Candelario steps in as Raton's new mayor

Raton City Commission
With no fanfare or formal declaration, the title of Raton mayor has been passed to Chris Candelario.

Candelario, who has been mayor pro tem since March, when he ran unopposed for a commission seat after being appointed in January 2011 to fill a vacant seat, chaired Tuesday’s commission meeting as mayor for the first time. Candelario stepped into the role following the Oct. 10 resignation of mayor and commissioner Charles Starkovich.

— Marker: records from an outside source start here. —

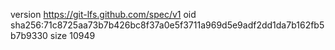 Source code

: version https://git-lfs.github.com/spec/v1
oid sha256:71c8725aa73b7b426bc8f37a0e5f3711a969d5e9adf2dd1da7b162fb5b7b9330
size 10949
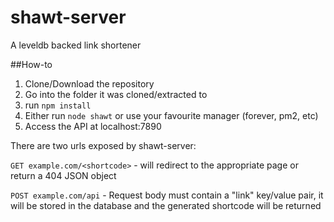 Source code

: # shawt-server
A leveldb backed link shortener

##How-to

1. Clone/Download the repository
2. Go into the folder it was cloned/extracted to
3. run `npm install`
4. Either run `node shawt` or use your favourite manager (forever, pm2, etc)
5. Access the API at localhost:7890

There are two urls exposed by shawt-server:

`GET example.com/<shortcode>` - will redirect to the appropriate page or return a 404 JSON object

`POST example.com/api` - Request body must contain a "link" key/value pair, it will be stored in the database and the generated shortcode will be returned
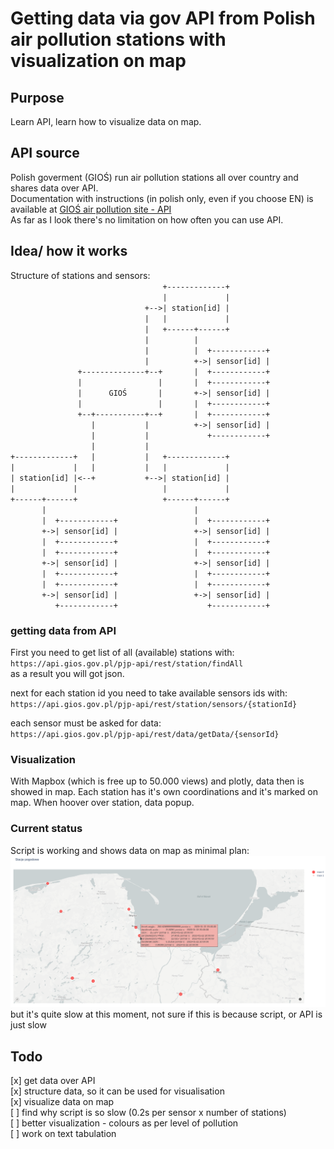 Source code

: # Getting data via gov API from Polish air pollution stations with visualization on map

## Purpose
Learn API, learn how to visualize data on map.

## API source
Polish goverment (GIOŚ) run air pollution stations all over country and shares data over API. <br>
Documentation with instructions (in polish only, even if you choose EN) is available at [GIOŚ air pollution site - API](https://powietrze.gios.gov.pl/pjp/content/api?lang=en)<br>
As far as I look there's no limitation on how often you can use API. 

## Idea/ how it works

Structure of stations and sensors:<br>
`                                  +-------------+`<br>
`                                  |             |`<br>
`                              +-->| station[id] |`<br>
`                              |   |             |`<br>
`                              |   +------+------+`<br>
`                              |          |`<br>
`                              |          |  +------------+`<br>
`                              |          +->| sensor[id] |`<br>
`               +--------------+--+       |  +------------+`<br>
`               |                 |       |  +------------+`<br>
`               |      GIOŚ       |       +->| sensor[id] |`<br>
`               |                 |       |  +------------+`<br>
`               +--+-----------+--+       |  +------------+`<br>
`                  |           |          +->| sensor[id] |`<br>
`                  |           |             +------------+`<br>
`                  |           |`<br>
`+-------------+   |           |   +-------------+`<br>
`|             |   |           |   |             |`<br>
`| station[id] |<--+           +-->| station[id] |`<br>
`|             |                   |             |`<br>
`+------+------+                   +------+------+`<br>
`       |                                 |`<br>
`       |  +------------+                 |  +------------+`<br>
`       +->| sensor[id] |                 +->| sensor[id] |`<br>
`       |  +------------+                 |  +------------+`<br>
`       |  +------------+                 |  +------------+`<br>
`       +->| sensor[id] |                 +->| sensor[id] |`<br>
`       |  +------------+                 |  +------------+`<br>
`       |  +------------+                 |  +------------+`<br>
`       +->| sensor[id] |                 +->| sensor[id] |`<br>
`          +------------+                    +------------+`<br>
### getting data from API
First you need to get list of all (available) stations with:<br>
`https://api.gios.gov.pl/pjp-api/rest/station/findAll`<br>
as a result you will got json.<br>

next for each station id you need to take available sensors ids with:<br>
`https://api.gios.gov.pl/pjp-api/rest/station/sensors/{stationId}`<br>

each sensor must be asked for data:<br>
`https://api.gios.gov.pl/pjp-api/rest/data/getData/{sensorId}`<br>

### Visualization	
With Mapbox (which is free up to 50.000 views) and plotly, data then is showed in map. Each station has it's own coordinations and it's marked on map. When hoover over station, data popup.


### Current status
Script is working and shows data on map as minimal plan:
![sample map with stations](sample_result.png)<br>
but it's quite slow at this moment, not sure if this is because script, or API is just slow

## Todo
[x] get data over API<br>
[x] structure data, so it can be used for visualisation<br>
[x] visualize data on map<br>
[ ] find why script is so slow (0.2s per sensor x number of stations)<br>
[ ] better visualization - colours as per level of pollution<br>
[ ] work on text tabulation
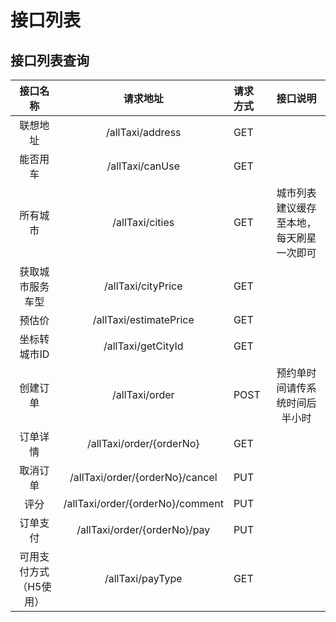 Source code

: # 接口列表

## 接口列表查询

| 接口名称 | 请求地址 | 请求方式 | 接口说明 |
| :---: | :---: | :--- | :---: |
| 联想地址 | /allTaxi/address | GET |   |
| 能否用车 | /allTaxi/canUse | GET |   |
| 所有城市 | /allTaxi/cities | GET | 城市列表建议缓存至本地，每天刷星一次即可 |
| 获取城市服务车型 | /allTaxi/cityPrice | GET |   |
| 预估价 | /allTaxi/estimatePrice | GET |   |
| 坐标转城市ID | /allTaxi/getCityId | GET |   |
| 创建订单 | /allTaxi/order | POST | 预约单时间请传系统时间后半小时  |
| 订单详情 | /allTaxi/order/{orderNo} | GET |   |
| 取消订单 | /allTaxi/order/{orderNo}/cancel | PUT |   |
| 评分 | /allTaxi/order/{orderNo}/comment | PUT |   |
| 订单支付 | /allTaxi/order/{orderNo}/pay | PUT |   |
| 可用支付方式（H5使用） | /allTaxi/payType | GET |   |




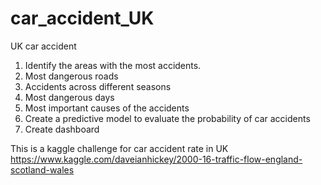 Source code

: # car_accident_UK

UK car accident 

1. Identify the areas with the most accidents.
2. Most dangerous roads
3. Accidents across different seasons
4. Most dangerous days
5. Most important causes of the accidents
6. Create a predictive model to evaluate the probability of car accidents
7. Create dashboard

This is a kaggle challenge for car accident rate in UK
https://www.kaggle.com/daveianhickey/2000-16-traffic-flow-england-scotland-wales
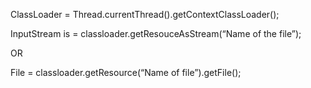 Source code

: ClassLoader = Thread.currentThread().getContextClassLoader();

InputStream is = classloader.getResouceAsStream(“Name of the file”);

OR

File = classloader.getResource(“Name of file”).getFile();


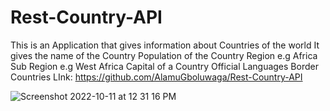 # Rest-Country-API

This is an Application that gives information about Countries of the world
It gives the name of the Country
Population of the Country
Region e.g Africa
Sub Region e.g West Africa
Capital of a Country
Official Languages 
Border  Countries 
LInk: https://github.com/AlamuGboluwaga/Rest-Country-API


![Screenshot 2022-10-11 at 12 31 16 PM](https://user-images.githubusercontent.com/108171207/195078686-11e0006e-d8ae-442c-b40c-4b76ab451af0.png)
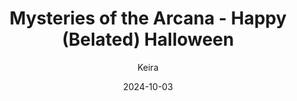 ---
title: 'Mysteries of the Arcana - Happy (Belated) Halloween'
alt: 'Mysteries of the Arcana'
date: '2024-10-03'
author: 'Keira'
artist: 'Keira'
--- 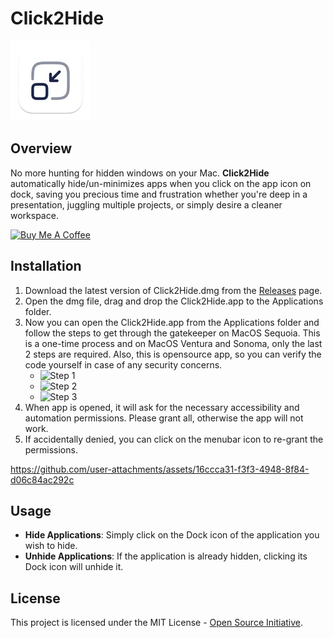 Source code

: # Click2Hide

![Click2Hide Logo](Click2Minimize/Assets.xcassets/AppIcon.appiconset/128-mac.png)

## Overview

No more hunting for hidden windows on your Mac. **Click2Hide** automatically hide/un-minimizes apps when you click on the app icon on dock, saving you precious time and frustration whether you're deep in a presentation, juggling multiple projects, or simply desire a cleaner workspace.

<a style="align: right" href="https://www.buymeacoffee.com/victorwon" target="_blank"><img src="https://cdn.buymeacoffee.com/buttons/v2/default-yellow.png" alt="Buy Me A Coffee" style="height: 60px !important;width: 217px !important;" ></a>

## Installation

1. Download the latest version of Click2Hide.dmg from the [Releases](https://github.com/victorwon/click2hide/releases) page.
2. Open the dmg file, drag and drop the Click2Hide.app to the Applications folder.
3. Now you can open the Click2Hide.app from the Applications folder and follow the steps to get through the gatekeeper on MacOS Sequoia. This is a one-time process and on MacOS Ventura and Sonoma, only the last 2 steps are required. Also, this is opensource app, so you can verify the code yourself in case of any security concerns.
   - ![Step 1](assets/Step1.jpg)
   - ![Step 2](assets/Step2.jpg)
   - ![Step 3](assets/Step3.jpg)
4. When app is opened, it will ask for the necessary accessibility and automation permissions. Please grant all, otherwise the app will not work.
5. If accidentally denied, you can click on the menubar icon to re-grant the permissions.

https://github.com/user-attachments/assets/16ccca31-f3f3-4948-8f84-d06c84ac292c

## Usage

- **Hide Applications**: Simply click on the Dock icon of the application you wish to hide.
- **Unhide Applications**: If the application is already hidden, clicking its Dock icon will unhide it.

## License

This project is licensed under the MIT License - [Open Source Initiative](https://opensource.org/licenses/MIT).

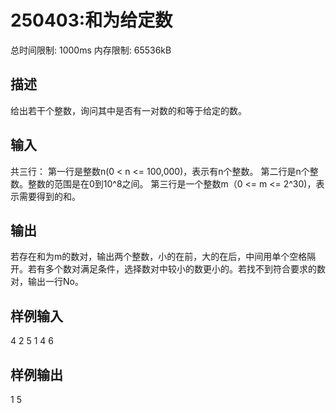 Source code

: # 250403:和为给定数

总时间限制: 1000ms 内存限制: 65536kB
## 描述
给出若干个整数，询问其中是否有一对数的和等于给定的数。

## 输入
共三行：
第一行是整数n(0 < n <= 100,000)，表示有n个整数。
第二行是n个整数。整数的范围是在0到10^8之间。
第三行是一个整数m（0 <= m <= 2^30)，表示需要得到的和。
## 输出
若存在和为m的数对，输出两个整数，小的在前，大的在后，中间用单个空格隔开。若有多个数对满足条件，选择数对中较小的数更小的。若找不到符合要求的数对，输出一行No。
## 样例输入
4
2 5 1 4
6
## 样例输出
1 5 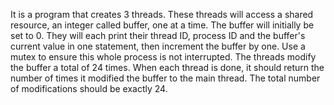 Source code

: It is a program that creates 3 threads. These threads will access a shared resource, an integer called buffer, one at a time.
The buffer will initially be set to 0. They will each print their thread ID, process ID and the buffer's current value in one
statement, then increment the buffer by one. Use a mutex to ensure this whole process is not interrupted. The threads modify 
the buffer a total of 24 times. When each thread is done, it should return the number of times it modified the buffer to the 
main thread. The total number of modifications should be exactly 24.

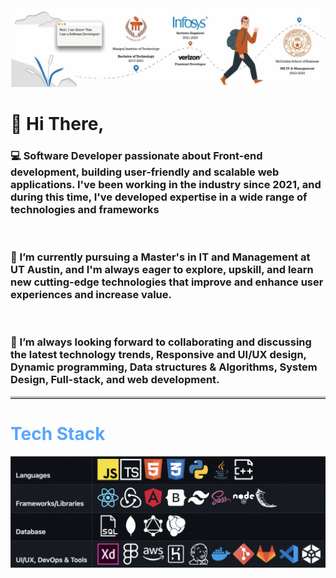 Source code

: <div align="left">
  <img src="https://github.com/VATARN/VATARN/blob/main/cover.jpeg" alt="cover">
  <h1>
    <span>👋 Hi There,</span>
  </h1>
  <h3>💻 Software Developer passionate about Front-end development, building user-friendly and scalable web applications. I've been working in the industry since 2021, and during this time, I've developed expertise in a wide range of technologies and frameworks </h3>
  <br>
  <h3>🌱 I’m currently pursuing a Master's in IT and Management at UT Austin, and I'm always eager to explore, upskill, and learn new cutting-edge technologies that improve and enhance user experiences and increase value. </h3>
<br>
  <h3>👯 I’m always looking forward to collaborating and discussing the latest technology trends, Responsive and UI/UX design, Dynamic programming, Data structures & Algorithms, System Design, Full-stack, and web development.</h3>
  <hr style="border-top: 3px solid #bbb;"/>

  <h1 style="color: #58a6ff;">Tech Stack</h1>
  <img src="https://github.com/VATARN/VATARN/blob/main/TechStack.png" alt="Tech Stack">
</div>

Candelario and City Manager Pete Kampfer each said there are no specific city or state laws that specifically outline how to replace, in a commission-manager form of government such as Raton’s, a mayor who resigns, but city ordinance and state law have identical language that gets close to the matter. The laws say that during a mayor’s “absence,” the mayoral duties shall be performed by the mayor pro tem.

Candelario this week said there is “no protocol” to give the commission direction in selecting a new mayor under the circumstances other than for him to simply “move up.”

The commission selects a mayor from among its members every two years immediately after the municipal election that usually includes two or three commission seats on the ballot.

State law does spell out how the commission is to fill the vacant commissioner seat that used to belong to Starkovich. The commission can appoint a registered Raton voter to complete the term, although it remains to be seen whether the commission will make any appointment before an ongoing recall petition process is completed.

Recall petitions were submitted to the city clerk in late September seeking a recall election for every commissioner. The clerk purged many signatures from the petitions because they did not meet the requirements of state law, she said, leaving the petitions short of the required number of valid signatures to trigger an election. The process now awaits the possible reinstating of signatures of anyone who provides sufficient evidence to the clerk to show that his or her signatures should not have been purged. On Tuesday, the commission took the formal step of accepting the results of the clerk’s examination of the petitions.

Tuesday’s commission agenda listed Candelario as mayor and included an item calling for the commission to appoint a new mayor pro tem. However, the commission tabled action on that matter because Commissioner Jimmy Fanelli was absent from the meeting.

Candelario’s current two-year commission term expires in March 2014. He previously served on the commission from March 1998 to March 2002.

Starkovich resigned in order to pursue an effort as a private citizen to try to change what he called the city’s “discriminatory” at-large voting system that he alleged leaves Hispanic and other minority voters without an adequate political voice in the local election process and underrepresented on the city commission.